Since 1 aa was already created (the unaffected person), the probability of the sibling being heterozygous is 2/3, or 67%

This is obviously wrong. You can't just eliminate aa... each reproduction is SEPARATE

hey, which problem is it? There was one in lesson book, but i think it is from elsewhere.

 

[quiksilver87]

so who has the answer right?
if you take both crosses into consideration = Aa x aa and Aa x Aa


for the Aa x aa, all the siblings that are unaffected are hetero
for Aa x Aa, only 3 out of 4 are unaffected

thus totall number of possibilities of being unaffected = 2 + 3
Total number of unaffected heteros = 4

Thus, the prob should be 4/5 or 80%

FINALLY

 

[DiscoDoc]

I still don't understand what happened to Aa x aa

edit: What does it say about the parents being Aa x aa or Aa x Aa? Is it a 50/50 chance between the two?

Generally with autosomal recessive genes you make an "ass" out of "u" and "me" and say that the frequency of double recessives is rare. Thus parents are wildtype unless otherwise specified. So we assume AA for both. But we know one child is affected so both parents have to be Aa.
I haven't come across any AAMC questions that require this assumption though.

 

[ahmedqman]

OMG... that is a dirty question. I hope they aren't all like this. Oh well, I'll be sure to read carefully!

 

[mrmilad]

Well since its an autosomal recessive maybe they are assuming that it is a rare to be affected, so thus its more likely that the parents are heterozygous. Although that is still a terrible question.

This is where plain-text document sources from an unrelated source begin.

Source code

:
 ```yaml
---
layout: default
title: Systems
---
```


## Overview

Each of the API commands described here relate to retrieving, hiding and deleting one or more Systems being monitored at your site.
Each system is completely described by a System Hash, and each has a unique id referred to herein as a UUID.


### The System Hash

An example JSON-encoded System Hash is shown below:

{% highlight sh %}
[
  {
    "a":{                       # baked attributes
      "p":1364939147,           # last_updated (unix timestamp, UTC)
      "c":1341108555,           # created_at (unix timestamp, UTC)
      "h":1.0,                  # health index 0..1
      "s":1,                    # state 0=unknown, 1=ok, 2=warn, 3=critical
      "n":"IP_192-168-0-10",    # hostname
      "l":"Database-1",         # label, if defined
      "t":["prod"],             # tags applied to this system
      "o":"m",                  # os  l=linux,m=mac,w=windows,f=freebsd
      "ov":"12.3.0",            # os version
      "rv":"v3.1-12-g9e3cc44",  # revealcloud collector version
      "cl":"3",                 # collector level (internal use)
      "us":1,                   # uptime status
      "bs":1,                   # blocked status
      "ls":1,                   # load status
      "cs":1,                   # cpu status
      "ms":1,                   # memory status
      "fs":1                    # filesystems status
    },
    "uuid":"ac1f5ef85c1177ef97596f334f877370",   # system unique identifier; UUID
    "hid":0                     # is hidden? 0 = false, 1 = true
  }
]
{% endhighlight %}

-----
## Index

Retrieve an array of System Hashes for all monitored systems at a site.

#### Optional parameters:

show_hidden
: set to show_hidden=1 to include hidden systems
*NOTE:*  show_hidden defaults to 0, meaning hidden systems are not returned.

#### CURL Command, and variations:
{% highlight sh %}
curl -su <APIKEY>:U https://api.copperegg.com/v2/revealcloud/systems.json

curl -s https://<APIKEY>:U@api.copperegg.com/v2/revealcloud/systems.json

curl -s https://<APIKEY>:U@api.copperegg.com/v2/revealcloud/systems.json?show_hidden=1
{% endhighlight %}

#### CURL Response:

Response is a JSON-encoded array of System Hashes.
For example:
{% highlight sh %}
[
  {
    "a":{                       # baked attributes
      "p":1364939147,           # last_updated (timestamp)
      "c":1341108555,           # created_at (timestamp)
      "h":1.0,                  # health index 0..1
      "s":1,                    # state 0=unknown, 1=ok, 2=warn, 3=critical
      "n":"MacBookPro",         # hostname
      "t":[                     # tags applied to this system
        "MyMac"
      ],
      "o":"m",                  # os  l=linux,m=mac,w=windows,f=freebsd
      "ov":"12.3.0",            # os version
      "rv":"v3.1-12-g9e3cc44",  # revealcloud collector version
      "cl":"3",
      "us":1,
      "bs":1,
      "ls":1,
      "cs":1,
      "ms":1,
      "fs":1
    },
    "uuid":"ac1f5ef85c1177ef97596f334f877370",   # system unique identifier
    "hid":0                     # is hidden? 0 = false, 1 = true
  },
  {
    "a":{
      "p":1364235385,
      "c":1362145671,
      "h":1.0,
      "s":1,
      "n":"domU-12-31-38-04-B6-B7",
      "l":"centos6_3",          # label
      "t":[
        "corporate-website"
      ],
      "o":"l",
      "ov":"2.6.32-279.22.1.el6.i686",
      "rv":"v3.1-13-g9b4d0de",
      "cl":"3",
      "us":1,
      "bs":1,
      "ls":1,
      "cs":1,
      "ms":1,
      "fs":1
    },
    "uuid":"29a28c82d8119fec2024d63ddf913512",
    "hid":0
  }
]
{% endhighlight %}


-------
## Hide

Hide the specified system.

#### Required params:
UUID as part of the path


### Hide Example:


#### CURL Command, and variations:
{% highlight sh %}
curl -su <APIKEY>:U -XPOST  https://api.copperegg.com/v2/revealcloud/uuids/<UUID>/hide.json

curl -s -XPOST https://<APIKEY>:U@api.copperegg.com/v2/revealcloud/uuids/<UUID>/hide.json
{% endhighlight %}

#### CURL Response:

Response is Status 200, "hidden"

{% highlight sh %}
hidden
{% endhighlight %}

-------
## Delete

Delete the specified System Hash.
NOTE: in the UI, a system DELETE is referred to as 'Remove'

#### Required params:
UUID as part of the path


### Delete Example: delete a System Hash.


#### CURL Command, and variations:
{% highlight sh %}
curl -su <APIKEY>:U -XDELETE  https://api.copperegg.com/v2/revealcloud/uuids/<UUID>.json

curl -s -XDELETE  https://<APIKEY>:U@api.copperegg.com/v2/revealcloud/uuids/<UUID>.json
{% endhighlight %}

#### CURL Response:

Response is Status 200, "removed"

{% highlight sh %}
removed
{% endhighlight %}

Aa more likely to occur than aa

 

[BrokenGlass]

although i think we're making too much of this problem my logic is that the parents are much more likely to be Aa than aa, with aa being so uncommon it is negligible. carriers of a recessive disorder are far more common than the homozygous recessive, especially if the disorder is early acting or lethal.

I agree. Recessive mutations in homozygous form are very rare. The reason is probability and the assumption that the 2 alleles at the same locus would mutate independently of each other (so you MULTIPLY probabilities due to the independence assumption, thus making the overall probability a very small number). Since one of the children is affected (i.e has the disease), each of the parents has at least one recessive allele. And since it's extermently unlikely that either parent is homozygous recessive (for the reasons stated above0, both parents are heterozygous recessive.

I know that for an MIT graduate I have a very poor command of English, but I hope this made sense.

 

[DiscoDoc]

Correction: There actually was a question on AAMC CBT 3 that required this assumption.